Here are 4 deal breakers millennials are looking for from their leaders:
- Leaders who pay attention.
One way to surely discourage employees of any generation is to treat them like they’re invisible. Millennials are looking for quality management, that goes beyond an annual standardized review. They want someone who plays an active part in their work by providing constructive feedback and direction that will propel their career, and your company, forward. Focus on providing your employees with weekly face-to-face time to increase employee loyalty.
- Leaders who recognize their people.
Sure, a paycheck and a nice bonus is great, but receiving recognition for their hard work in front of their organization ranks high as a performance motivator for millennials. Recognizing your employees not only gives them a boost, it also encourages everyone around them to work harder and achieve recognition as well.
- Leaders who give their people decision-making privileges.

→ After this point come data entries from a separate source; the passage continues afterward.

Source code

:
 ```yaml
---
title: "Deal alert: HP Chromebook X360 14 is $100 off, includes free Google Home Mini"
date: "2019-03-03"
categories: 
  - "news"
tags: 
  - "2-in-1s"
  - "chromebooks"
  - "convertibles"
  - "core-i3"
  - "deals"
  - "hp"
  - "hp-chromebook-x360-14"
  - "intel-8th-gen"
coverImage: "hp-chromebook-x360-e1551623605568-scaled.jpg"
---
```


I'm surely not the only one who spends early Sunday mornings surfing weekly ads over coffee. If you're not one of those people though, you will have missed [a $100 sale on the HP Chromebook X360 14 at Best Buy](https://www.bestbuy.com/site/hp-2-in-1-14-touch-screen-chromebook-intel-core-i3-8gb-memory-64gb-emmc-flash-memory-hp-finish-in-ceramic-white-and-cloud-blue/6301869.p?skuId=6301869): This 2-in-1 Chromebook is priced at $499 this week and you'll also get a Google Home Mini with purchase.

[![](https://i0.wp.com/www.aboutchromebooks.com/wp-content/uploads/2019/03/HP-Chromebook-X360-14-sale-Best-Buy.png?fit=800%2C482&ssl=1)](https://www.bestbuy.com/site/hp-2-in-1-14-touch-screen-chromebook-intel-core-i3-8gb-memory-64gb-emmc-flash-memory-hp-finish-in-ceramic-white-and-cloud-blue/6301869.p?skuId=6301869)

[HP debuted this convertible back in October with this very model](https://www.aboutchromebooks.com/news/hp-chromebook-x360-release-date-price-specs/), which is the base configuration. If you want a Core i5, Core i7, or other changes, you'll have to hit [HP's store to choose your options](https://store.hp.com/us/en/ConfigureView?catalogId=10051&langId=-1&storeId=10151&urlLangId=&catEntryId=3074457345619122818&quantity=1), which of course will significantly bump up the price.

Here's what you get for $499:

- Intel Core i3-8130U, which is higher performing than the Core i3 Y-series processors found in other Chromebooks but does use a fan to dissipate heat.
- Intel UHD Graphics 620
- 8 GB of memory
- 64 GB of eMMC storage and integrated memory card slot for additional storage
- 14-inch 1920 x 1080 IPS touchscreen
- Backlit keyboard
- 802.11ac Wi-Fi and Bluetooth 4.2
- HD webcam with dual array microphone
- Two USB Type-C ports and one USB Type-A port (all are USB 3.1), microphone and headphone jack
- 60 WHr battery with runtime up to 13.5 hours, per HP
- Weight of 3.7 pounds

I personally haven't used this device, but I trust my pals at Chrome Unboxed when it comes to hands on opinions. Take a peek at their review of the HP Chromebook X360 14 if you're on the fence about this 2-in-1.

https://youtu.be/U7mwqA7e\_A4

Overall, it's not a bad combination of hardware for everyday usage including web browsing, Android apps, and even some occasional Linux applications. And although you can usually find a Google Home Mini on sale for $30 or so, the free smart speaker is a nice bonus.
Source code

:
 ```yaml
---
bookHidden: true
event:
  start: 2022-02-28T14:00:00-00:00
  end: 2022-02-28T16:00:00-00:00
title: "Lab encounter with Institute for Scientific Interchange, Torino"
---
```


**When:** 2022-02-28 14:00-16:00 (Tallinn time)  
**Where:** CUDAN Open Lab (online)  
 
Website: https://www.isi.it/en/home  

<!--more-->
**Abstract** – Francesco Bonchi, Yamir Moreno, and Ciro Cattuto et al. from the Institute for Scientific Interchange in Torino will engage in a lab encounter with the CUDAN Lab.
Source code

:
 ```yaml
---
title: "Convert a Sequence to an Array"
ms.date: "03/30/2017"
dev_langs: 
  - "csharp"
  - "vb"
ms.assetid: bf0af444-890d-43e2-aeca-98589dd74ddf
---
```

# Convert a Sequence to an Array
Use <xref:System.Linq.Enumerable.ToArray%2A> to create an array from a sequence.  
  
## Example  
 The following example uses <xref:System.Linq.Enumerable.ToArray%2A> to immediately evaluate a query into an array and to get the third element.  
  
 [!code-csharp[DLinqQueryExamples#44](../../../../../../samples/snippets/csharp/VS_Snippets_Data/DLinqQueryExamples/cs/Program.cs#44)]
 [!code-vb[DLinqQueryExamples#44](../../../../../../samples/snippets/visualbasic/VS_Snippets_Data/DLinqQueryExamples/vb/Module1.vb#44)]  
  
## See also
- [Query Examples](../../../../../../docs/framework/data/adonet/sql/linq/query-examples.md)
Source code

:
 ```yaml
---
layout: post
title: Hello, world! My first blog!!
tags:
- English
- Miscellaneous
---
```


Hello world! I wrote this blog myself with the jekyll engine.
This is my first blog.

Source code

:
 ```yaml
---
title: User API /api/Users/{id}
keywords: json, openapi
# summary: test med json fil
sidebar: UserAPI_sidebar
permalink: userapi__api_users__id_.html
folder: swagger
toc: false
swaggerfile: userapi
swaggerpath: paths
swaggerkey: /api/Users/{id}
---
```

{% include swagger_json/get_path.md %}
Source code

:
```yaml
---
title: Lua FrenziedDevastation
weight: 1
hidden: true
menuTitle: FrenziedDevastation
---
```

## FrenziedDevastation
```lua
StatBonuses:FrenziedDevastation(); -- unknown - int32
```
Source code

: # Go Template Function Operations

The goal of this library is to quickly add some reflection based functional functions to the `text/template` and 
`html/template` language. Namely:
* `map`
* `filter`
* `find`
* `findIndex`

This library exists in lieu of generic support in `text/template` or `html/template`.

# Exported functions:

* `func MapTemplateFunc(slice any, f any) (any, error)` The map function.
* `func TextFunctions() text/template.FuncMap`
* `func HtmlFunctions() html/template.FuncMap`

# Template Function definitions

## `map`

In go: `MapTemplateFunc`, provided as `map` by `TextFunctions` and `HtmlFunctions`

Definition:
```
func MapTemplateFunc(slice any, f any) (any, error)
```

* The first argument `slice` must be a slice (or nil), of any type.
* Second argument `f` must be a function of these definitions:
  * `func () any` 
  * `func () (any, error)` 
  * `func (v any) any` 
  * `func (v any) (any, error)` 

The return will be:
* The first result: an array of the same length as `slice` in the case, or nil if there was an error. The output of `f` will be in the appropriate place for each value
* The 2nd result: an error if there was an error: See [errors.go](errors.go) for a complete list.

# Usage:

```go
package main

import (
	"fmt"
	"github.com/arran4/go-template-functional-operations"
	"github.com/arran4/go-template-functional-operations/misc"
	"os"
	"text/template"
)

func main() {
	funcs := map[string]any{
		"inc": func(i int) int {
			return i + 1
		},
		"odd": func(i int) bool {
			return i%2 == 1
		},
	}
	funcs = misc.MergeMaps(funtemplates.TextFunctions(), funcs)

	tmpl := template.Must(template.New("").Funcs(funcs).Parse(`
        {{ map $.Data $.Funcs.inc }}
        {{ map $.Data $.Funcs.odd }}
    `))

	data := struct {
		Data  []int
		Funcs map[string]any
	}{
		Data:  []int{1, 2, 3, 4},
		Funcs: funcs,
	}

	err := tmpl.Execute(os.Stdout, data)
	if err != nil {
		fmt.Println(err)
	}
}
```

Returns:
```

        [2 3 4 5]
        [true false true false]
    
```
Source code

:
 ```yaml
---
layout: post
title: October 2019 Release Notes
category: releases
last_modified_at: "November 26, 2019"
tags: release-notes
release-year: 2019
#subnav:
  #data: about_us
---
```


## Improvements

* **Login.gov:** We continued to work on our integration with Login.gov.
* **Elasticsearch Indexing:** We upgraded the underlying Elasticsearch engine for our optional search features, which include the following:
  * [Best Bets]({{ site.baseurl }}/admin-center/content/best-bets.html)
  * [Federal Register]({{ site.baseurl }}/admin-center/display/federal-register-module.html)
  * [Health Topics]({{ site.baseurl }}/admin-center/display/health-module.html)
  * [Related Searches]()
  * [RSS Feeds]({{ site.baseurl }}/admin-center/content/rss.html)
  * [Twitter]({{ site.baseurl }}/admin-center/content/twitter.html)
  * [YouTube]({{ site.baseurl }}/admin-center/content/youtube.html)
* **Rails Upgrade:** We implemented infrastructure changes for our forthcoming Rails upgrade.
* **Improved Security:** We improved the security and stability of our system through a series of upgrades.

Whether your employee is 26 or 62, one way to build company loyalty is providing them with the ability to make decisions and have influence over items that matter in the business. Consider how you can empower them to take charge of large projects, include them in meetings about strategy, and involve them with the mission and culture of the company.
- Leaders who provide means of advancement.
Contrary to the belief that all millennials are lazy, most rank the opportunity to learn and grow their career as an attribute they want most from an employer. They evaluate their role based on future aspirations and will consider leaving a company if they feel they are missing out on a growth opportunity. If they’re performing, be sure you are providing avenues for them to influence the organization and advance into higher positions.